APARIENCIA
Veinticinco años antes…
Arthur nunca había sido un niño demasiado alegre. Si cierras los ojos y piensas en un niño entre los tres y los doce años, por ejemplo, seguro que se te viene a la cabeza la imagen de un crío riendo y jugando. Excepto si has conocido a un chaval como él. La sonrisa de Arthur se caracterizaba precisamente por su ausencia. A los profesores siempre les había llamado la atención, puesto que, desde bien pequeño, había sido un crío muy serio. No obstante, era responsable y trabajador. Su comportamiento en el aula era ejemplar. No podían tener quejas al respecto.
La madre solía ser la que se encargaba de acudir a las citas en el colegio. A nadie le sorprendía, puesto que era muy habitual que, en aquella época, fueran especialmente las madres las que se encargaran de acudir a las reuniones de seguimiento con los maestros. Katerina era una mujer encantadora y muy colaboradora. Era muy sencillo hablar con ella y justificaba el hecho de que su marido no acudiera, no porque no le interesase la educación de su hijo, sino porque trabajaba muchas horas al día y le era imposible asistir.
- Lo comprendo perfectamente -le dijo en una reunión la tutora de Arthur-. El trabajo es lo primero porque alguien tiene que llevar el pan a casa. Pero me gustaría que hablásemos en algún momento los tres porque veo al niño apagado y serio. Bueno, mis compañeros dicen que siempre ha sido así, pero me preocupa un poco, la verdad.
Katerina retorcía un pañuelo entre sus manos tratando de contener sus nerviosismo. No podía permitirse aquello. Tenía que mostrarse absolutamente convincente. No quería ni imaginar las consecuencias si llamaban a casa o llegaba una carta del colegio.
- No debe preocuparse, señorita Miller. Le agradecemos su interés, pero Arthur siempre ha sido así en el colegio. Es muy tímido y no le gusta llamar la atención. En casa es mucho más alegre, debería verlo -señaló procurando lucir una amplia sonrisa que, en su caso, se caracterizaba por ser un intento vano de poner en su sitio los músculos faciales que componen ese gesto de felicidad y complacencia.
- No sé, me gustaría verle disfrutar. Hacemos muchas cosas divertidas, pero él parece no saber sacarles el máximo partido.

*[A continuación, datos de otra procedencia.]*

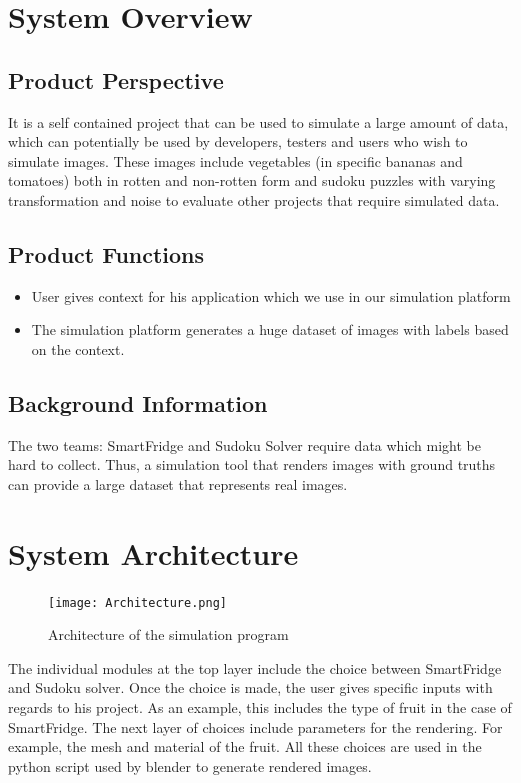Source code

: \documentclass[a4paper,12pt]{article}
\begin{document}
\newpage
\section{System Overview}
\subsection{Product Perspective}
It is a self contained project that can be used to simulate a large amount of data, which can potentially be used by developers, testers and users who wish to simulate images. These images include vegetables (in specific bananas and tomatoes) both in rotten and non-rotten form and sudoku puzzles with varying transformation and noise to evaluate other projects that require simulated data.

\subsection{Product Functions}
\begin{itemize}
\item User gives context for his application which we use in our simulation platform
\item The simulation platform generates a huge dataset of images with labels based on the context.
\end{itemize}
\subsection{Background Information}
The two teams: SmartFridge and Sudoku Solver require data which might be hard to collect. Thus, a simulation tool that renders images with ground truths can provide a large dataset that represents real images.
\section{System Architecture}
\begin{figure}[H]
\texttt{[image: Architecture.png]}
\caption{Architecture of the simulation program}
\end{figure}
The individual modules at the top layer include the choice between SmartFridge and Sudoku solver. Once the choice is made, the user gives specific inputs with regards to his project. As an example, this includes the type of fruit in the case of SmartFridge. The next layer of choices include parameters for the rendering. For example, the mesh and material of the fruit. All these choices are used in the python script used by blender to generate rendered images.
\end{document}
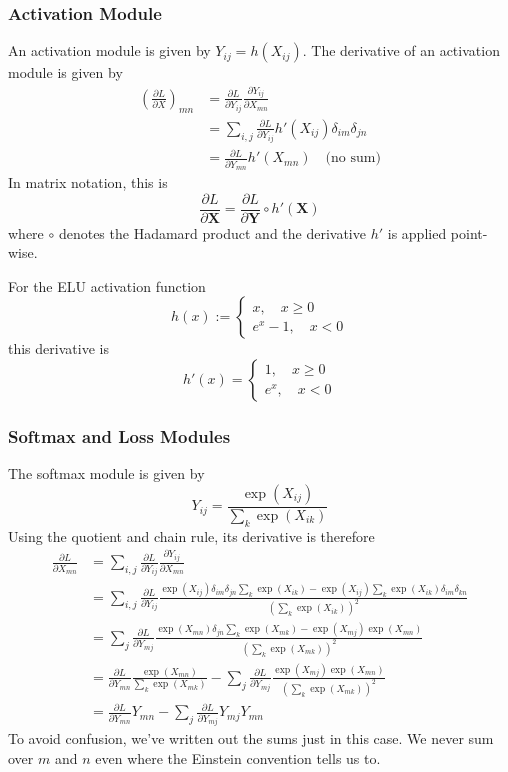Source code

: \documentclass{article}
\newcommand{\pd}[2]{\frac{\partial #1}{\partial #2}}
\begin{document}
\subsubsection{Activation Module}
An activation module is given by \(Y_{ij} = h(X_{ij})\).
The derivative of an activation module is given by
\begin{align*}
  \left(\pd{L}{X}\right)_{mn} &= \pd{L}{Y_{ij}}\pd{Y_{ij}}{X_{mn}}\\
                              &= \sum_{i, j} \pd{L}{Y_{ij}}h'(X_{ij}) \delta_{im}\delta_{jn}\\
                              &= \pd{L}{Y_{mn}}h'(X_{mn}) \quad \text{(no sum)}
\end{align*}
In matrix notation, this is
\[\pd{L}{\bm X} = \pd{L}{\bm Y} \circ h'(\bm X)\]
where \(\circ\) denotes the Hadamard product and the derivative \(h'\) is applied point-wise.

For the ELU activation function
\[h(x) := \begin{cases}x, \quad x \geq 0\\ e^x - 1, \quad x < 0\end{cases}\]
this derivative is
\[h'(x) = \begin{cases}1, \quad x \geq 0\\ e^x, \quad x < 0\end{cases}\]

\subsubsection{Softmax and Loss Modules}
The softmax module is given by
\[Y_{ij} = \frac{\exp(X_{ij})}{\sum_k \exp(X_{ik})}\]
Using the quotient and chain rule, its derivative is therefore
\begin{align*}
  \pd{L}{X_{mn}} &= \sum_{i, j} \pd{L}{Y_{ij}} \pd{Y_{ij}}{X_{mn}}\\
               &= \sum_{i, j} \pd{L}{Y_{ij}} \frac{\exp(X_{ij})\delta_{im}\delta_{jn}\sum_k \exp(X_{ik})
                 - \exp(X_{ij})\sum_k \exp(X_{ik}) \delta_{im}\delta_{kn}}{\left(\sum_k \exp(X_{ik})\right)^2}\\
               &= \sum_j \pd{L}{Y_{mj}} \frac{\exp(X_{mn})\delta_{jn}\sum_k \exp(X_{mk})
                 - \exp(X_{mj})\exp(X_{mn})}{\left(\sum_k \exp(X_{mk})\right)^2}\\
               &= \pd{L}{Y_{mn}} \frac{\exp(X_{mn})}{\sum_k \exp(X_{mk})}
                 - \sum_j \pd{L}{Y_{mj}} \frac{\exp(X_{mj})\exp(X_{mn})}{\left(\sum_k \exp(X_{mk})\right)^2}\\
               &= \pd{L}{Y_{mn}} Y_{mn} - \sum_j \pd{L}{Y_{mj}} Y_{mj} Y_{mn}
\end{align*}
To avoid confusion, we've written out the sums just in this case. We never sum over \(m\) and \(n\)
even where the Einstein convention tells us to.
\end{document}
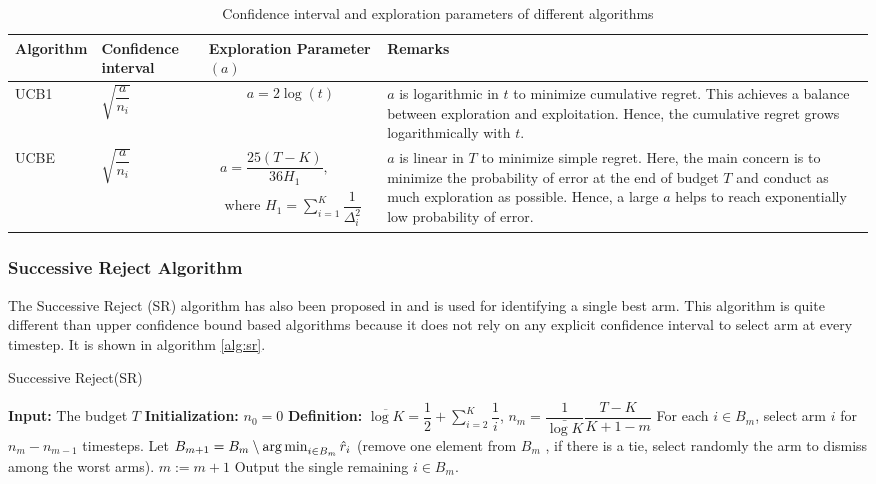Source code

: \begin{table}
\caption{Confidence interval and exploration parameters of different algorithms}
\label{table:comp-exp}
\begin{center}
\begin{tabular}{|p{5em}|p{6em}|p{8em}|p{12em}|}
\hline
Algorithm  &  Confidence interval & Exploration Parameter$(a)$ & Remarks \\
\hline
\hline
UCB1       & $\sqrt{\dfrac{a}{n_i}}$ & \begin{align*}a = 2\log (t)\end{align*} & $a$ is logarithmic in $t$ to minimize cumulative regret. This achieves a balance between exploration and exploitation. Hence, the cumulative regret grows logarithmically with $t$. \\%
\hline
\hline
UCBE       & $\sqrt{\dfrac{a}{n_i}}$ & \begin{align*}a = \dfrac{25(T-K)}{36 H_1},\\ \text{ where }H_1 = \sum_{i=1}^{K}\dfrac{1}{\Delta_i^2}\end{align*} & $a$ is linear in $T$ to minimize simple regret. Here, the main concern is to minimize the probability of error at the end of budget $T$ and conduct as much exploration as possible. Hence, a large $a$ helps to reach exponentially low probability of error.\\\midrule
\end{tabular}
\end{center}
\end{table}


\subsubsection{Successive Reject Algorithm}

The Successive Reject (SR) algorithm has also been proposed in \citet{audibert2010best} and is used for identifying a single best arm. This algorithm is quite different than upper confidence bound based algorithms because it does not rely on any explicit confidence interval to select arm at every timestep. It is shown in algorithm \ref{alg:sr}.


\begin{algorithm}[!th]
\caption{Successive Reject(SR)}
\label{alg:sr}
\begin{algorithmic}[1]
\State \textbf{Input: } The budget $T$
\State \textbf{Initialization: } $n_0 = 0$
\State \textbf{Definition: } $\overline{\log K} = \dfrac{1}{2} + \sum_{i=2}^{K}\dfrac{1}{i}$, $n_m = \dfrac{1}{\bar{\log K}}\dfrac{T-K}{K + 1 - m}$
\State For each $i \in B_{m}$, select arm $i$ for $n_m - n_{m-1}$ timesteps.
\State Let $B_{m+1} = B_m\setminus \operatorname*{arg\,min}_{i\in B_m} \hat{r}_i$
(remove one element from $B_m$ , if there
is a tie, select randomly the arm to dismiss among the worst arms).
\State $m:=m+1 $
\EndFor
\State Output the single remaining $i\in B_{m}$.
\end{algorithmic}
\end{algorithm}


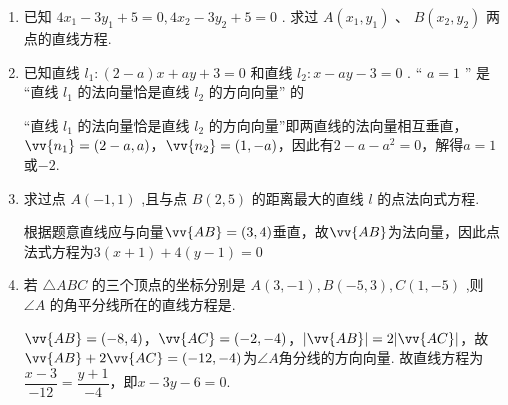 \begin{enumerate}
    \item 已知 $4{x}_{1} - 3{y}_{1} + 5 = 0,4{x}_{2} - 3{y}_{2} + 5 = 0$ . 求过 $A\left( {{x}_{1},{y}_{1}}\right) \text{ 、 }B\left( {{x}_{2},{y}_{2}}\right)$ 两点的直线方程.

    \item 已知直线 ${l}_{1} : \left( {2 - a}\right) x + {ay} + 3 = 0$ 和直线 ${l}_{2} : x - {ay} - 3 = 0$ . “ $a = 1$ ” 是 “直线 ${l}_{1}$ 的法向量恰是直线 ${l}_{2}$ 的方向向量” 的
    \begin{jieda}
        “直线 ${l}_{1}$ 的法向量恰是直线 ${l}_{2}$ 的方向向量”即两直线的法向量相互垂直，$\vv{n_1} = (2-a, a)$，$\vv{n_2} = (1, -a)$，因此有$2-a-a^2 = 0$，解得$a = 1$或$-2$.
    \end{jieda}
    
    \item 求过点 $A\left( {-1,1}\right)$ ,且与点 $B\left( {2,5}\right)$ 的距离最大的直线 $l$ 的点法向式方程.
    \begin{jieda}
        根据题意直线应与向量$\vv{AB} = (3, 4)$垂直，故$\vv{AB}$为法向量，因此点法式方程为$3(x+1)+4(y-1) = 0$
    \end{jieda}
    
    \item 若 $\bigtriangleup {ABC}$ 的三个顶点的坐标分别是 $A\left( {3, - 1}\right) ,B\left( {-5,3}\right) ,C\left( {1, - 5}\right)$ ,则 $\angle A$ 的角平分线所在的直线方程是.
    \begin{jieda}
        $\vv{AB} = (-8, 4)$，$\vv{AC} = (-2, -4)$，$|\vv{AB}| = 2|\vv{AC}|$，故$\vv{AB}+2\vv{AC} = (-12, -4)$为$\angle{A}$角分线的方向向量. 故直线方程为$\dfrac{x-3}{-12} = \dfrac{y+1}{-4}$，即$x-3y-6 = 0$.
    \end{jieda}


\end{enumerate}
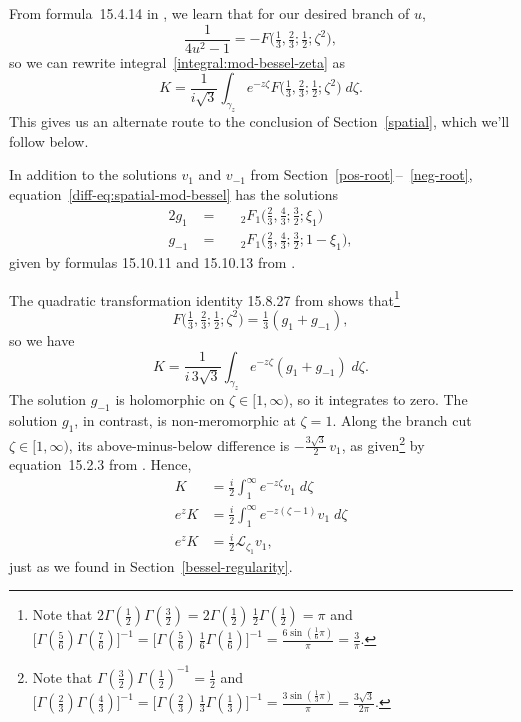 \documentclass{article}
\theoremstyle{definition}
\newcommand{\laplace}{\mathcal{L}}
\begin{document}
From formula~15.4.14 in \cite{dlmf}, we learn that for our desired branch of $u$,
\[ \frac{1}{4u^2 - 1} = -F\big(\tfrac{1}{3}, \tfrac{2}{3}; \tfrac{1}{2}; \zeta^2\big), \]
so we can rewrite integral~\eqref{integral:mod-bessel-zeta} as
\[ K = \frac{1}{i\sqrt{3}} \int_{\gamma_z} e^{-z\zeta} F\big(\tfrac{1}{3}, \tfrac{2}{3}; \tfrac{1}{2}; \zeta^2\big)\;d\zeta. \]
This gives us an alternate route to the conclusion of Section~\ref{spatial}, which we'll follow below.

In addition to the solutions $v_1$ and $v_{-1}$ from Section~\ref{pos-root}\,--\, \ref{neg-root}, equation~\eqref{diff-eq:spatial-mod-bessel} has the solutions
\begin{alignat*}{2}
g_1 &\;=\;& & {}_2F_1\big(\tfrac{2}{3}, \tfrac{4}{3}; \tfrac{3}{2}; \xi_1\big) \\
g_{-1} &\;=\;&  & {}_2F_1\big(\tfrac{2}{3}, \tfrac{4}{3}; \tfrac{3}{2}; 1-\xi_1\big),
\end{alignat*}
given by formulas 15.10.11 and 15.10.13 from \cite{dlmf}.

The quadratic transformation identity 15.8.27 from \cite{dlmf} shows that\footnote{Note that $2\Gamma(\tfrac{1}{2})\Gamma(\tfrac{3}{2}) = 2\Gamma(\tfrac{1}{2})\,\tfrac{1}{2}\Gamma(\tfrac{1}{2}) = \pi$ and $\big[\Gamma(\tfrac{5}{6})\Gamma(\tfrac{7}{6})\big]^{-1} = \big[\Gamma(\tfrac{5}{6})\,\tfrac{1}{6}\Gamma(\tfrac{1}{6})\big]^{-1} = \frac{6\sin(\tfrac{1}{6} \pi)}{\pi} = \frac{3}{\pi}$.}
\[ F\big(\tfrac{1}{3}, \tfrac{2}{3}; \tfrac{1}{2}; \zeta^2\big) = \tfrac{1}{3}(g_1 + g_{-1}), \]
so we have
\[ K = \frac{1}{i\,3\sqrt{3}} \int_{\gamma_z} e^{-z\zeta} (g_1 + g_{-1})\;d\zeta. \]
The solution $g_{-1}$ is holomorphic on $\zeta \in [1, \infty)$, so it integrates to zero. The solution $g_1$, in contrast, is non-meromorphic at $\zeta = 1$. Along the branch cut $\zeta \in [1, \infty)$, its above-minus-below difference is $-\tfrac{3\sqrt{3}}{2}\,v_1$,
as given\footnote{Note that $\Gamma(\tfrac{3}{2}) \Gamma(\tfrac{1}{2})^{-1} = \tfrac{1}{2}$ and $\big[\Gamma(\tfrac{2}{3})\Gamma(\tfrac{4}{3})\big]^{-1} = \big[\Gamma(\tfrac{2}{3})\,\tfrac{1}{3}\Gamma(\tfrac{1}{3})\big]^{-1} = \frac{3\sin(\tfrac{1}{3} \pi)}{\pi} = \frac{3\sqrt{3}}{2\pi}$.} by equation~15.2.3 from \cite{dlmf}.
Hence,
\begin{align*}
K & = \frac{i}{2} \int^\infty_1 e^{-z\zeta} v_1\;d\zeta \\
e^z K & = \frac{i}{2} \int^\infty_1 e^{-z(\zeta - 1)} v_1\;d\zeta \\
e^z K & = \tfrac{i}{2} \laplace_{\zeta_1} v_1,
\end{align*}
just as we found in Section~\ref{bessel-regularity}.
\end{document}
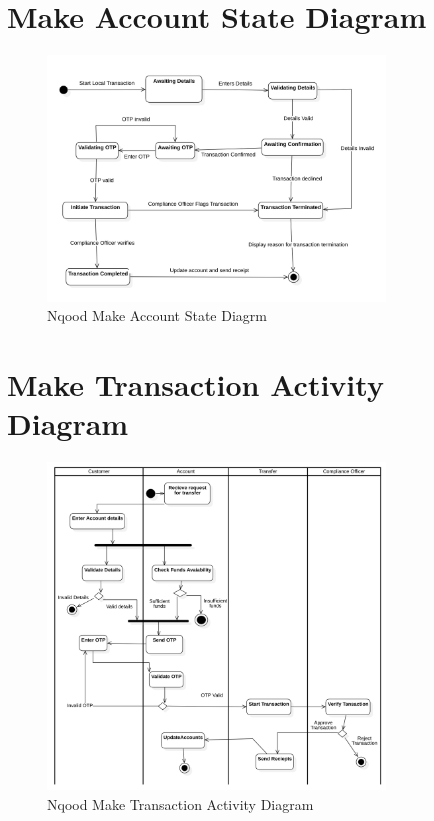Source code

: \documentclass[a4paper]{report}
\begin{document}
\section{Make Account State Diagram}

\begin{figure}[h!]
    \centering
    \includegraphics[width=0.8\textwidth]{images/nqood-account-tx-state-diagram.png}
    \caption{Nqood Make Account State Diagrm}
    \label{fig:nqood-make-account-state-diagram}
\end{figure}

\section{Make Transaction Activity Diagram}

\begin{figure}[h!]
    \centering
    \includegraphics[width=0.8\textwidth]{images/nqood-make-tx-activity-diagram.png}
    \caption{Nqood Make Transaction Activity Diagram}
    \label{fig:nqood-make-transaction-activity-diagram}
\end{figure}
\end{document}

- Claro que sí, pero lo hace a su manera. Luego en casa me lo cuenta todo. Tiene que entender que cada uno somos diferente y yo conozco bien a mi Arthur. Soy su madre y soy la primera interesada en que mi hijo sea feliz. Le agradezco su preocupación, pero el niño está bien, de verdad.
- De acuerdo. Bueno, seguiré pendiente de él e intentaré hablar con Arthur de vez en cuando a ver si me cuenta algo.
Katerina tragó saliva. ¿Por qué tenía que estar tan pendiente del niño? Hasta aquel momento, ningún profesor había ido más allá del típico comentario acerca del carácter taciturno de su hijo, pero nada relevante. Una idiosincrasia como otra cualquiera. “Ya sabe, es su forma de ser”. Y fin de la historia hasta la siguiente entrevista. Eso si volvía a salir el tema, que no solía ser así.
No podía permitirse que el niño dijera nada en la escuela. Si lo hacía, su padre la mataría, de eso no tenía ni la menor duda. Debía hablar con su hijo y debía hacerlo muy seriamente, recordándole todos los peligros que suponía llamar la atención de cualquier manera en el colegio. Muchas veces se lo había dicho: “Hijo, tienes que pasar desapercibido. Que parezca que no estás. Haz tus tareas y cumple con tu obligación, nada más. Ya conoces las consecuencias si no lo haces”.
Aquella maestra tenía muy buenas intenciones, estaba claro, pero podría arruinarles la vida. Ya era bastante complicado su día a día.
Aquella tarde llegaron a casa como cada día. Le preparó la merienda a su hijo y se dispusieron a hacer los deberes, como era habitual. Todo transcurrió con la anodina normalidad de cada día al volver de la escuela. Hasta que llegó la bestia y se desató la tormenta.